The primary force behind the recent down-beat for the precious metal is the strong economic recovery of the US. Last week saw several important indicators for measuring the economic activity score significant improvements, as retail sales, consumer inflation and industrial output posted better than expected results. “We still think the U.S. is on the road to economic recovery, which will pressure gold in the longer term,” said for Bloomberg Lv Jie, analyst at Cinda Futures Co.

The crisis in Ukraine still offers generous support to gold prices, as any escalations boost demand for safe-haven. Yesterday the interim government resumed its “anti-terrorist” operation in the East, while the US began preparations for military exercises in the Baltic states, set for the following months. Russian foreign minister, Sergei Lavrov, kept Kremlin’s firm tone, saying that “if the interests of Russians have been attacked directly, Moscow will respond in full accordance with international law.”

Meanwhile, the UK reported that Russian aircraft were detected approaching northern Scotland, with the Netherlands, Denmark and the United Kingdom all sending jets to escort the approaching aircraft away from their airspace.

Elsewhere, Shanghai volumes for spot gold climbed to near a five-week high on Tuesday, though analysts say physical demand should have been higher. They attribute the lower demand in China – the world’s foremost gold consumer, to the weaker Yuan, as it increases the cost of the dollar-denominated metal. The Chinese currency was at the lowest level against the dollar in 14 months on Tuesday. Also spanning negative sentiment, a report last week indicated as much as 1000 tons of gold may be tied-up in financial deals, rather than to meet demand.

Assets in the SPDR Gold Trust – the largest gold-backed ETF in the world, remained at their lowest-since-January levels at 792.14 tons for the third day, foreshadowing decreasing demand for the precious metal.

Copper

Copper futures for delivery in May recorded a growth of 1.47% today, to trade at $3.1040 per pound at 14:06 GMT, on the COMEX division of the New York Mercantile Exchange. The session registered the highest price since early march at $3.1100 per pound. Total gains for the previous 4 sessions are more than 2%.

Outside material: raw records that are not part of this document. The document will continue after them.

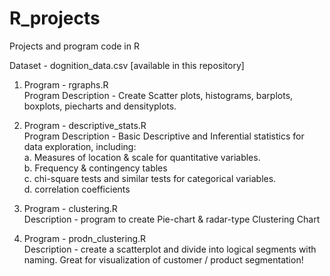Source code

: # R_projects
Projects and program code in R

Dataset - dognition_data.csv [available in this repository]


1. Program - rgraphs.R <br />
Program Description - Create Scatter plots, histograms, barplots, boxplots, piecharts and densityplots.

2. Program - descriptive_stats.R <br />
Program Description - Basic Descriptive and Inferential statistics for data exploration, including:<br />
 a. Measures of location & scale for quantitative variables.<br />
 b. Frequency & contingency tables <br />
 c. chi-square tests and similar tests for categorical variables. <br />
 d. correlation coefficients <br />
       
3. Program - clustering.R <br />
Description - program to create Pie-chart & radar-type Clustering Chart

4. Program - prodn_clustering.R <br />
Description - create a scatterplot and divide into logical segments with naming. Great for visualization of customer / product segmentation!

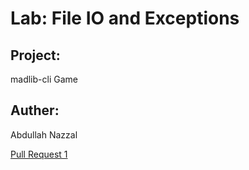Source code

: # Lab: File IO and Exceptions
## Project:

madlib-cli Game

## Auther:

Abdullah Nazzal


[Pull Request 1](https://github.com/abdullahnazzal/madlib-cli/pull/1)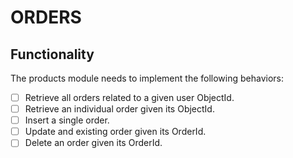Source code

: # ORDERS
## Functionality
The products module needs to implement the following behaviors:
- [ ] Retrieve all orders related to a given user ObjectId.
- [ ] Retrieve an individual order given its ObjectId.
- [ ] Insert a single order.
- [ ] Update and existing order given its OrderId.
- [ ] Delete an order given its OrderId.
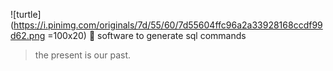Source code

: ![turtle](https://i.pinimg.com/originals/7d/55/60/7d55604ffc96a2a33928168ccdf99d62.png =100x20)
:turtle: software to generate sql commands

> the present is our past.

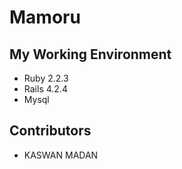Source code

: # Mamoru
## My Working Environment
* Ruby 2.2.3
* Rails 4.2.4
* Mysql



## Contributors
* KASWAN MADAN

Released today, the report on US durable goods orders for March posted figures significantly better than expected, with the main category scoring a 2.6% growth from a month before – the biggest gain since November, well-ahead of a 2.0% expectation, while Core durable goods orders gained 2.0% since February to beat a 0.6% margin forecast. Overall, statistics from the report pose significant bullish outlooks for copper, as the increase in durable goods orders projects higher demand for the red metal.

Additionally, computers and electronics recorded the highest increase of orders since November 2010, while cars and light trucks posted the best annualized rate of sales since May 2007, adding to positive sentiment for the industrial metal.

Earlier today, copper gained as seasonal demand in China is picking up pace, fueled by construction. Additionally, yesterday Reuters reported that, according to several anonymous sources, the Chinese State Reserves Bureau had begun stockpiling bonded copper, amounting to hundreds of thousands of tons. One source put the figure at 200,000, another at 350,000. Whether the SRB has kept a price-triggered plan, or if there is such an operation, is unknown, as officials refuse to comment, though a source hinted a 2-million-ton target for the end of 2015.

“Demand is picking up right now because April is a strong month for copper demand in China. A lot of Chinese refineries are also selling their copper to the bonded warehouses which limited the supply in the domestic market,” said for Reuters Guo Hao, analyst at Jinrui Futures in Shenzhen, analyzing the bullish trend for the metal.